--- Task to carry out ---
Write the entries below out again exactly; any picture in them stays out.
START Task inputs
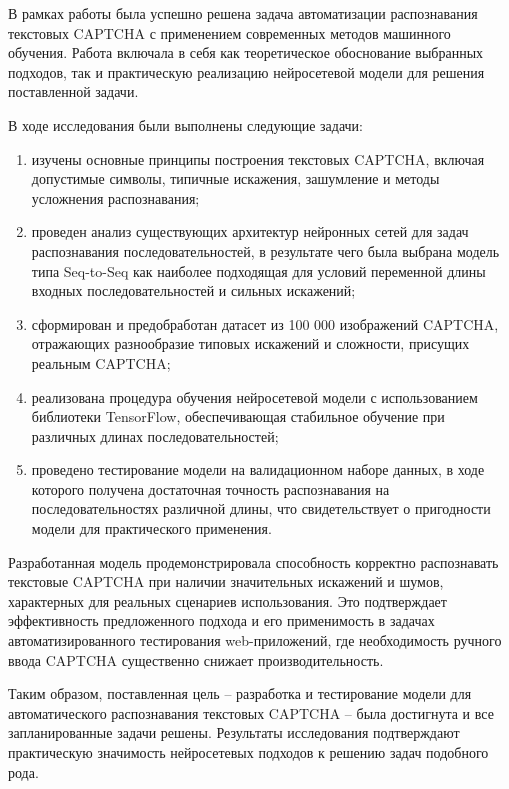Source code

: \documentclass{altsu-report}
\begin{document}
В рамках работы была успешно решена задача автоматизации распознавания текстовых CAPTCHA с применением современных методов машинного обучения. Работа включала в себя как теоретическое обоснование выбранных подходов, так и практическую реализацию нейросетевой модели для решения поставленной задачи.

В ходе исследования были выполнены следующие задачи:

\begin{enumerate}
    \item изучены основные принципы построения текстовых CAPTCHA, включая допустимые символы, типичные искажения, зашумление и методы усложнения распознавания;
    \item проведен анализ существующих архитектур нейронных сетей для задач распознавания последовательностей, в результате чего была выбрана модель типа Seq-to-Seq как наиболее подходящая для условий переменной длины входных последовательностей и сильных искажений;
    \item сформирован и предобработан датасет из 100 000 изображений CAPTCHA, отражающих разнообразие типовых искажений и сложности, присущих реальным CAPTCHA;
    \item реализована процедура обучения нейросетевой модели с использованием библиотеки TensorFlow, обеспечивающая стабильное обучение при различных длинах последовательностей;
    \item проведено тестирование модели на валидационном наборе данных, в ходе которого получена достаточная точность распознавания на последовательностях различной длины, что свидетельствует о пригодности модели для практического применения.
\end{enumerate}

Разработанная модель продемонстрировала способность корректно распознавать текстовые CAPTCHA при наличии значительных искажений и шумов, характерных для реальных сценариев использования. Это подтверждает эффективность предложенного подхода и его применимость в задачах автоматизированного тестирования web-приложений, где необходимость ручного ввода CAPTCHA существенно снижает производительность.

Таким образом, поставленная цель -- разработка и тестирование модели для автоматического распознавания текстовых CAPTCHA -- была достигнута и все запланированные задачи решены. Результаты исследования подтверждают практическую значимость нейросетевых подходов к решению задач подобного рода.

\newpage
{}
\printbibliography[title={Список использованной литературы}]
\end{document}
END Task inputs
--- Answer section ---
Source code

: \documentclass{altsu-report}
\begin{document}
В рамках работы была успешно решена задача автоматизации распознавания текстовых CAPTCHA с применением современных методов машинного обучения. Работа включала в себя как теоретическое обоснование выбранных подходов, так и практическую реализацию нейросетевой модели для решения поставленной задачи.

В ходе исследования были выполнены следующие задачи:

\begin{enumerate}
    \item изучены основные принципы построения текстовых CAPTCHA, включая допустимые символы, типичные искажения, зашумление и методы усложнения распознавания;
    \item проведен анализ существующих архитектур нейронных сетей для задач распознавания последовательностей, в результате чего была выбрана модель типа Seq-to-Seq как наиболее подходящая для условий переменной длины входных последовательностей и сильных искажений;
    \item сформирован и предобработан датасет из 100 000 изображений CAPTCHA, отражающих разнообразие типовых искажений и сложности, присущих реальным CAPTCHA;
    \item реализована процедура обучения нейросетевой модели с использованием библиотеки TensorFlow, обеспечивающая стабильное обучение при различных длинах последовательностей;
    \item проведено тестирование модели на валидационном наборе данных, в ходе которого получена достаточная точность распознавания на последовательностях различной длины, что свидетельствует о пригодности модели для практического применения.
\end{enumerate}

Разработанная модель продемонстрировала способность корректно распознавать текстовые CAPTCHA при наличии значительных искажений и шумов, характерных для реальных сценариев использования. Это подтверждает эффективность предложенного подхода и его применимость в задачах автоматизированного тестирования web-приложений, где необходимость ручного ввода CAPTCHA существенно снижает производительность.

Таким образом, поставленная цель -- разработка и тестирование модели для автоматического распознавания текстовых CAPTCHA -- была достигнута и все запланированные задачи решены. Результаты исследования подтверждают практическую значимость нейросетевых подходов к решению задач подобного рода.

\newpage
{}
\printbibliography[title={Список использованной литературы}]
\end{document}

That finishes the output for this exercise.